Trump declares support for Dakota Access Pipeline ahead of evacuation order against protesters
3 December 2016
US President-elect Donald Trump expressed his support for the completion of the Dakota Access Pipeline (DAPL) ahead of an evacuation order, due to go into effect on Monday, against thousands of people protesting the oil pipeline project.
Trump’s transition team released a statement reaffirming his support for the $3.8 billion project and claiming that this position is not related to his personal investment of $500,000 in Energy Partners, the Texas-based company that is leading the project. In his speech in Cincinnati on Tuesday, Trump pledged to “eliminate every single wasteful regulation” and remove all “restrictions on the production of shale energy, oil, natural gas and clean coal.”
The Dakota Access Pipeline is a 1,172-mile underground pipeline under construction that would connect the Bakken oil fields in North Dakota to southern Illinois, passing through the states of South Dakota and Iowa. It would also pass through North American tribal lands, including the Standing Rock Indian Reservation of Sioux tribes that includes parts of North and South Dakota.
The pipeline has been financed by a consortium of 17 banks, including Citibank, Wells Fargo, Royal Bank of Scotland, BNP Paribas and Société Générale. Additional capital is due to be raised from the partial sale of Energy Partners to a joint venture of Marathon Petroleum and Enbridge. The latter company was responsible for an 800,000-gallon oil spill in Michigan in 2010.
Protests initiated by the Sioux tribes in April have attracted thousands of supporters who have gathered at camp sites near a portion of the pipeline. They have expressed opposition to the pipeline’s construction out of fear that leaks will contaminate the reservation’s only water supply—Lake Oahe, formed by a dam on the Missouri River—and destroy cultural sites.
This weekend, hundreds of US military veterans are planning to join the protests, organized by the Veterans for Standing Rock. Members of the organization have already begun constructing more permanent buildings to house the protesters. They have also said they plan on staging a demonstration Monday and will be forming a wall to block police from attacking protesters.
Under the watchful eye of the Obama administration, protesters have been subjected to brutal violence from local police and the National Guard, including the use of water cannons in freezing weather, tear gas, rubber bullets and concussion grenades.

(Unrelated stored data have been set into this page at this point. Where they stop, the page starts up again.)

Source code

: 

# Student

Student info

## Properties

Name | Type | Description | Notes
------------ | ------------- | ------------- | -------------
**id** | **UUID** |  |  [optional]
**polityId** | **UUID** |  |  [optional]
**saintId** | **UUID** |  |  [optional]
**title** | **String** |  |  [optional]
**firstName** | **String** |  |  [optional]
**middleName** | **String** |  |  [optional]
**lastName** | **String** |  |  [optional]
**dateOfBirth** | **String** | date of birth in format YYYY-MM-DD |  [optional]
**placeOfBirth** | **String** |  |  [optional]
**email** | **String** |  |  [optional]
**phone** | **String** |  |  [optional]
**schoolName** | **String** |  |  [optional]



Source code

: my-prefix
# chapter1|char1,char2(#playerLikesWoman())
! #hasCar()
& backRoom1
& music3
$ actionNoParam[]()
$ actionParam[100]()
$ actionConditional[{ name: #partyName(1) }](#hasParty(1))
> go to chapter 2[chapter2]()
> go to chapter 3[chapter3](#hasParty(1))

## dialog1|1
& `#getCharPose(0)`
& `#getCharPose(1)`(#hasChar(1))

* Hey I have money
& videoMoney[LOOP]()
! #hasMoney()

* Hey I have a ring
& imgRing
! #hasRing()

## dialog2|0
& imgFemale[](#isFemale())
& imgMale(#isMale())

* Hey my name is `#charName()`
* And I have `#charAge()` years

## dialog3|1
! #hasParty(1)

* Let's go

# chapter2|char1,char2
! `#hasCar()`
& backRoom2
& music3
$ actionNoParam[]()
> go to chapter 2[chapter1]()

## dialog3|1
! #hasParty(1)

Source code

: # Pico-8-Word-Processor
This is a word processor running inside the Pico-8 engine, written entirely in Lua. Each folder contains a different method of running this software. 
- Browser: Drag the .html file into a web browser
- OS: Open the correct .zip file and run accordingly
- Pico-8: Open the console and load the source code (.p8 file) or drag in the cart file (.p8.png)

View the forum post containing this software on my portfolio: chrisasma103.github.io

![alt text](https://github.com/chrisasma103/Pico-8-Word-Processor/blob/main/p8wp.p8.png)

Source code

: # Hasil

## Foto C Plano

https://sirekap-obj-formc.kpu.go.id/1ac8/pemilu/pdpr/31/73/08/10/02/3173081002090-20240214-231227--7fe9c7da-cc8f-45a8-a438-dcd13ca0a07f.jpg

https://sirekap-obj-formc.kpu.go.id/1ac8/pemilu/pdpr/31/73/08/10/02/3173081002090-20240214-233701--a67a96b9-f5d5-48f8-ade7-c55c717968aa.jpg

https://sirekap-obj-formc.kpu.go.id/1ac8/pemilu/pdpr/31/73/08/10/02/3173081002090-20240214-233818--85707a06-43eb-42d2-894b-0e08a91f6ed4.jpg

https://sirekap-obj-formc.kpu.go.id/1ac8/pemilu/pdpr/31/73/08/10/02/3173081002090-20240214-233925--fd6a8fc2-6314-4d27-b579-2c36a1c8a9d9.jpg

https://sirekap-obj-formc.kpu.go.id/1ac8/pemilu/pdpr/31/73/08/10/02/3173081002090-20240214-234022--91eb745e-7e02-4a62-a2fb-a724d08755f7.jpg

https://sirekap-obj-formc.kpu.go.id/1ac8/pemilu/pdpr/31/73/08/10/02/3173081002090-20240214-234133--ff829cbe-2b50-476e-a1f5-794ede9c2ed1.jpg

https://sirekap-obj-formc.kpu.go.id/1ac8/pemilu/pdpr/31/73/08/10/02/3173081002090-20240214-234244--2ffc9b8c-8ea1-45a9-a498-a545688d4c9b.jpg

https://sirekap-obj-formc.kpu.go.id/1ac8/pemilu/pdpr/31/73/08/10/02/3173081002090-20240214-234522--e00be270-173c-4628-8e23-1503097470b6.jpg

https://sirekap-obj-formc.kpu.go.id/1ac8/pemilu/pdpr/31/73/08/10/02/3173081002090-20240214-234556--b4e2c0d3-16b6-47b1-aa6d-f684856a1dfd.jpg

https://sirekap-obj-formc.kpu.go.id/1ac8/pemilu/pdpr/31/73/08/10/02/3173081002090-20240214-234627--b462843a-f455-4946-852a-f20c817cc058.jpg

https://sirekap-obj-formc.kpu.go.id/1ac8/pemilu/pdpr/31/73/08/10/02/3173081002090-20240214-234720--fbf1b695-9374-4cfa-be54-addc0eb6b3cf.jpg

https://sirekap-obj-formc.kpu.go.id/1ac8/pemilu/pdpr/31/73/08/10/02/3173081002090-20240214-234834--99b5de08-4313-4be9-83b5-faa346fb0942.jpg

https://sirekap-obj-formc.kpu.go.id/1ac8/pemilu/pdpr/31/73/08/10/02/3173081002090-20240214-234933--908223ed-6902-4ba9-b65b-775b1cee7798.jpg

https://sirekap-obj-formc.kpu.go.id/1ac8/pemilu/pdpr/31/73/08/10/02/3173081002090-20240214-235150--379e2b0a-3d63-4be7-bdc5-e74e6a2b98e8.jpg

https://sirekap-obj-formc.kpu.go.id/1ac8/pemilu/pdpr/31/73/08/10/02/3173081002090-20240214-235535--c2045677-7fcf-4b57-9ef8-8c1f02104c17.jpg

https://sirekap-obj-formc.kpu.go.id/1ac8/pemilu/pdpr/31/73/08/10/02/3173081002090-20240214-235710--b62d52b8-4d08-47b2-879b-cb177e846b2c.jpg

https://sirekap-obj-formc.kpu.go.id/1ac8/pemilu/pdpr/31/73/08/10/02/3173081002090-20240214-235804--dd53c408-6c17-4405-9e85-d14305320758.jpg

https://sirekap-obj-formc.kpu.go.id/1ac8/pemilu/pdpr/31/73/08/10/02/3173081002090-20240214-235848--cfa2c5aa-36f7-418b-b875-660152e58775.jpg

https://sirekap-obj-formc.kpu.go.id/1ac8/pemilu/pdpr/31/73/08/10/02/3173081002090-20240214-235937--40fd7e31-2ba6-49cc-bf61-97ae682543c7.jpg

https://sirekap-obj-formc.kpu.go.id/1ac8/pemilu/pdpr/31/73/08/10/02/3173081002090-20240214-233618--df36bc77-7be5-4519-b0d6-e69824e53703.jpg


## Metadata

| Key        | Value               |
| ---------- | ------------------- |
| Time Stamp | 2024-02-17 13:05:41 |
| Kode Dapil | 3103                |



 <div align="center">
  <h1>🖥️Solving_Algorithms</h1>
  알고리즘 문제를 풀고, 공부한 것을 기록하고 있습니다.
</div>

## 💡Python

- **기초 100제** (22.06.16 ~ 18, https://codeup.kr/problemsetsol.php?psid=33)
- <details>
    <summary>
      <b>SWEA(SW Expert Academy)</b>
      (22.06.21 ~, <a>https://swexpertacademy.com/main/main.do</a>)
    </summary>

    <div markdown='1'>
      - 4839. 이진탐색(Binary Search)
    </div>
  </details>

Many protesters have been seriously injured in clashes with police, who have arrested at least 525 people since August.
Police have deployed armored vehicles, and the Federal Aviation Administration has declared the area a no-fly zone, banning the use of drones to photograph the campsite and document the police response.
North Dakota Governor Jack Dalrymple and the US Army Corps of Engineers—a federal agency under the control of the Defense Department and therefore the Obama administration—have set a December 5 deadline for the end of protests and the evacuation of those attempting to block the pipeline’s construction.
While officials issued the evacuation order on the grounds that it is necessary to protect “public safety,” and the US Army Corps has denied plans to seek the “forcible removal” of the camps, they want to force out protesters and create conditions for the arrest or violent dispersal of anyone who remains.
The governor cynically justified the evacuation order by claiming that the camps do not possess “proper permanent sanitation infrastructure,” but the state is simultaneously moving to prevent the transport of supplies to the protesters. The state has said that, beginning Monday, it will inform those traveling to the site that they could face fines of up to $1,000.
A North Dakota sheriff has said that the December 5 deadline is intended mainly to reduce the federal government’s legal liability for the protesters should they suffer injury or death as the cold Dakota winter sets in.
The state has also stopped snowplows from clearing about a mile of highway leading up to the camps, absurdly claiming that workers do not feel safe approaching the area.
The implementation of the evacuation orders follows a decision earlier this week by US District Court Judge Daniel Hovland to reject a temporary restraining order that would prevent police from using impact munitions, including rubber bullets, water cannon and concussion grenades. The judge rejected the suit, filed by the National Lawyers Guild, on technical grounds.
While an incoming Trump administration will no doubt move aggressively to ensure construction of the pipeline, the Obama administration has been fully complicit in the police assault on the protesters. In early November, Obama said that his administration would “let it play out for several more weeks” before deciding on whether to issue an easement to move forward with construction under Lake Oahe.
Native American tribes in the United States suffer from deplorable social conditions that are the legacy of American capitalism’s blood-soaked rise as a continental power. They have some of the highest rates of poverty, unemployment and other indices of social distress. More than 40 percent of the population in the Standing Rock Indian Reservation has an income below the official federal poverty rate, while one report estimated that the real unemployment rate was as high as 86 percent.